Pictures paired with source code

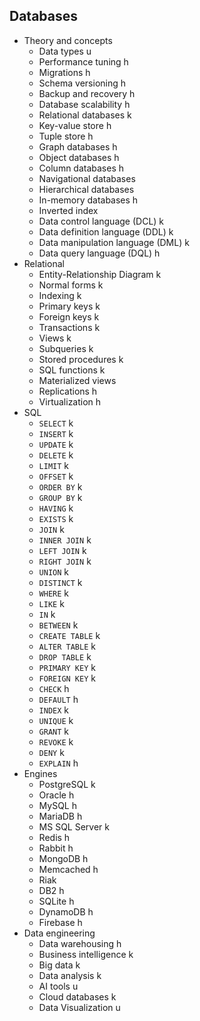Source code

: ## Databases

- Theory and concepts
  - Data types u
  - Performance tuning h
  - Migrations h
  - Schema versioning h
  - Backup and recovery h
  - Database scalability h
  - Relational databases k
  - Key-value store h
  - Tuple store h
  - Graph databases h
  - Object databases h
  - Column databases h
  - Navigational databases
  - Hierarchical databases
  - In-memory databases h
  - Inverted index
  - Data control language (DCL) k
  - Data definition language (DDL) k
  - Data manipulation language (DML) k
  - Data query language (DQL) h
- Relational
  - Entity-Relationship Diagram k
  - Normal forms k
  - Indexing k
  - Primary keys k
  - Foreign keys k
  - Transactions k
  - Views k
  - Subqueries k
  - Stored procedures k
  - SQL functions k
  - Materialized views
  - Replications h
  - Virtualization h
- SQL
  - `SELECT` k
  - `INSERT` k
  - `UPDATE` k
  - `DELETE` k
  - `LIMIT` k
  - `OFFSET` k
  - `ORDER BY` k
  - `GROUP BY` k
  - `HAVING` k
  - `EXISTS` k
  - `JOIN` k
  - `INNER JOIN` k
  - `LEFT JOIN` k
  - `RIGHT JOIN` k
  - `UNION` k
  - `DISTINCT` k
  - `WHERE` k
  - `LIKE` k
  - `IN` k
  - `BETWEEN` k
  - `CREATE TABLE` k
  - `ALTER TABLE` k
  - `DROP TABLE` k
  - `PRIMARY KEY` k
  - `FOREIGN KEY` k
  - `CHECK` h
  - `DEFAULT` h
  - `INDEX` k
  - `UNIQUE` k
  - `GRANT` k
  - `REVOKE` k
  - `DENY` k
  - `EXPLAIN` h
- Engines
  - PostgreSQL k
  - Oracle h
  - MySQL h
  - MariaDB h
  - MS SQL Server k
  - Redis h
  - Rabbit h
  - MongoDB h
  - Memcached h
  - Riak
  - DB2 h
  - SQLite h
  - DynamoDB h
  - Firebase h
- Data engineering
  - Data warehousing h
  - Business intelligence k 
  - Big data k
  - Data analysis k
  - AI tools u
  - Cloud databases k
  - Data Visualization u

---

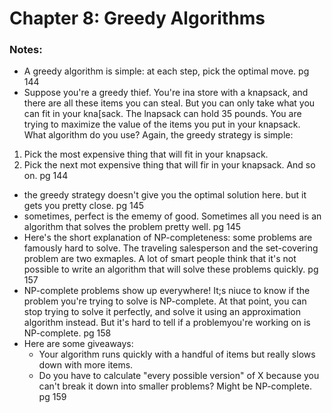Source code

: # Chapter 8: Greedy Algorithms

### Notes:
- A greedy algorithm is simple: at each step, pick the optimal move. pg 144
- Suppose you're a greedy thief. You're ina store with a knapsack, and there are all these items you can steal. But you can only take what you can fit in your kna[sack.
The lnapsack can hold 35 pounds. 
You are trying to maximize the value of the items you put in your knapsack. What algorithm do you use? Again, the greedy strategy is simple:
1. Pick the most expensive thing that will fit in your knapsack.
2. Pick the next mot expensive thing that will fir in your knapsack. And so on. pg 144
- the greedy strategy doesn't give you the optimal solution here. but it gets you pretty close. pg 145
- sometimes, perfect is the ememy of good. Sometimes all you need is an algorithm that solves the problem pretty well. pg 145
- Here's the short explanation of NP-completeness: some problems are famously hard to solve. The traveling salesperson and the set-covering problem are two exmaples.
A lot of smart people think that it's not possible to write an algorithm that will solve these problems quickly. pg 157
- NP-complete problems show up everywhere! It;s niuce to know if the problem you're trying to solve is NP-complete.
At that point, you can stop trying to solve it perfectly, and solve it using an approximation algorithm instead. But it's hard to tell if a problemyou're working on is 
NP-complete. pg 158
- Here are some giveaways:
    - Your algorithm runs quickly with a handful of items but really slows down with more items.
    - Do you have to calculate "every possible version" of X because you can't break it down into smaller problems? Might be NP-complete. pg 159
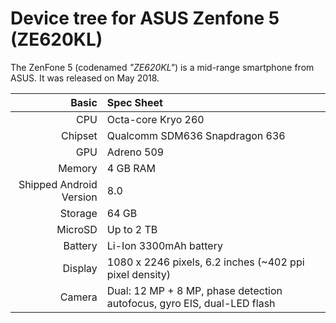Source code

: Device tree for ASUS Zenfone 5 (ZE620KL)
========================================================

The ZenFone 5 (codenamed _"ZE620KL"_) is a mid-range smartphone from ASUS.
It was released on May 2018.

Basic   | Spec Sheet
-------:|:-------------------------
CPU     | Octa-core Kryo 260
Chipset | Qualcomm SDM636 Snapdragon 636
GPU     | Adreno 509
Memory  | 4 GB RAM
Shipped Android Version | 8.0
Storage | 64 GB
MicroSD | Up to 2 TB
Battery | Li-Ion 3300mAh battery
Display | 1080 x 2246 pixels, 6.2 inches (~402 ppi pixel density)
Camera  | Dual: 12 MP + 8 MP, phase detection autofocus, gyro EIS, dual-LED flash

- Problem description: Return the lines above from the one with "- Your algorithm" through the one with "EIS, dual-LED flash", verbatim and nothing else. Omit every picture.

- Task answer:
    - Your algorithm runs quickly with a handful of items but really slows down with more items.
    - Do you have to calculate "every possible version" of X because you can't break it down into smaller problems? Might be NP-complete. pg 159
Source code

: Device tree for ASUS Zenfone 5 (ZE620KL)
========================================================

The ZenFone 5 (codenamed _"ZE620KL"_) is a mid-range smartphone from ASUS.
It was released on May 2018.

Basic   | Spec Sheet
-------:|:-------------------------
CPU     | Octa-core Kryo 260
Chipset | Qualcomm SDM636 Snapdragon 636
GPU     | Adreno 509
Memory  | 4 GB RAM
Shipped Android Version | 8.0
Storage | 64 GB
MicroSD | Up to 2 TB
Battery | Li-Ion 3300mAh battery
Display | 1080 x 2246 pixels, 6.2 inches (~402 ppi pixel density)
Camera  | Dual: 12 MP + 8 MP, phase detection autofocus, gyro EIS, dual-LED flash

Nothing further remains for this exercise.